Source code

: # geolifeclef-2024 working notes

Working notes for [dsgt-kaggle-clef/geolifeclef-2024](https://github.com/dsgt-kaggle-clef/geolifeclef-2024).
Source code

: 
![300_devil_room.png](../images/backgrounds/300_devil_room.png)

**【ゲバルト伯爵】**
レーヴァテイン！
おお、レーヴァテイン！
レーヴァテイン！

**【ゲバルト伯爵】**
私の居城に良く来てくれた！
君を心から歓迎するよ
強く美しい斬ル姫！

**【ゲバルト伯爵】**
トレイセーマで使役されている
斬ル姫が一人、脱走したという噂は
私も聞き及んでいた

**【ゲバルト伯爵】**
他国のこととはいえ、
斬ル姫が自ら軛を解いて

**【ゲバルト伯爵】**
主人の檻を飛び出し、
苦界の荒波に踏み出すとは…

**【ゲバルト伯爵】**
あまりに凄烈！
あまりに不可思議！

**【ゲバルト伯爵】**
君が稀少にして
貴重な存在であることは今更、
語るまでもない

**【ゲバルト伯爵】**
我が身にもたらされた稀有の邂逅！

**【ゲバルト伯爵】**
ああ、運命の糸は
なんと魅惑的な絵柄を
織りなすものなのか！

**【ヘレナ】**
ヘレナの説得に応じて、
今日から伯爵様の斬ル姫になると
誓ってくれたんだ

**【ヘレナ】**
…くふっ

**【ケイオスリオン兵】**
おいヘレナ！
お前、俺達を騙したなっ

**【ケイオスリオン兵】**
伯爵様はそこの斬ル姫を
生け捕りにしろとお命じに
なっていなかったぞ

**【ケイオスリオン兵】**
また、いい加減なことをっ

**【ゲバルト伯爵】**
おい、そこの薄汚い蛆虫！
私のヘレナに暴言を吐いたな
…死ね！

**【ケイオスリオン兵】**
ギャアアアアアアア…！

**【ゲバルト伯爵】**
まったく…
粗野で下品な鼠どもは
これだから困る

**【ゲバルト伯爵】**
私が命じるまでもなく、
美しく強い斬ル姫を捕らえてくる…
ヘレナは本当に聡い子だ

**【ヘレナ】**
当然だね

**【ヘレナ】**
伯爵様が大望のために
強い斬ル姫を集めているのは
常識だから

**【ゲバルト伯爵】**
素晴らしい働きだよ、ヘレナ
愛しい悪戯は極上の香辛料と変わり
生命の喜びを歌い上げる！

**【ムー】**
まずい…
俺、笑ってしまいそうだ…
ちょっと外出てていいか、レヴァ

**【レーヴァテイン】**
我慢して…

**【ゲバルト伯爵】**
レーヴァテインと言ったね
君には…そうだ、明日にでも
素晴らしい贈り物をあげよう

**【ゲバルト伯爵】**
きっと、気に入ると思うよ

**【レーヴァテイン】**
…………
^^^^^^^^
THE PROBLEM
Where a line of the entries contains "geolifeclef", report that line.

EXERCISE SOLUTION
: # geolifeclef-2024 working notes
Working notes for [dsgt-kaggle-clef/geolifeclef-2024](https://github.com/dsgt-kaggle-clef/geolifeclef-2024).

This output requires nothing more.